= Steve's Ice Cream =

American ice cream brand

Steve's Ice Cream depicted in Dan Mazur's "Seafood Sundae" from Leftovers of the Living Dead (Fat Cat Funnies, 2010).

Steve's Ice Cream was an ice cream brand which began as an ice-cream parlor chain owned by Steve Herrell. He opened his first establishment at 191 Elm Street in Somerville, Massachusetts in 1973. Known as the Original Steve's Ice Cream, the business introduced the concept of super-premium ice cream and customized ice cream desserts using the mix-in.

==History==
Herrell graduated from the University of Maryland at College Park in 1967 with a degree in sociology. In 1973, he mechanically altered a small-batch commercial freezer to produce an extraordinarily rich, creamy, low-air ice cream, and he founded Steve's Ice Cream to sell the new ice cream at his store. Herrell was introduced to the Heath Bar candy bar by a friend in the late 1960s, and felt it would make an excellent addition to his ice cream. Instead of having pre-mixed flavors like chocolate chip at his store, he had his staff mix freshly made ice cream with candy or other confections based upon customer requests. These candy additions were called "mix-ins," and the custom-blended flavors proved to be a success with customers.

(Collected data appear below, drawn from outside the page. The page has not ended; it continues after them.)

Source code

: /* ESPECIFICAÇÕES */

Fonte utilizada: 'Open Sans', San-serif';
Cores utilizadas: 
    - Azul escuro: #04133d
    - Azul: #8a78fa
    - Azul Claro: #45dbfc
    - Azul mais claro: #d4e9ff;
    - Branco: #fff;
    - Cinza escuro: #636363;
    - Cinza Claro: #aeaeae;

In 1975, Steve's charged $.35 and $.55 for cones, with an additional $.10 for each "mix-in" of M&M's, Heath bars and others. A fruit mix-in was another $.10. While waiting in line, customers could pay a dime to rent a piano roll for the store's player piano which Steve had rebuilt.

In 1977, Herrell sold his company for $80,000 to Joe Crugnale, the future founder of the Bertucci's restaurant chain. The company was again sold in 1983. For several years the chain was co-located with the D'Angelo sub chain until D'Angelo was purchased by Yum! Brands in 1993, and Steve's franchises were replaced by Pizza Hut.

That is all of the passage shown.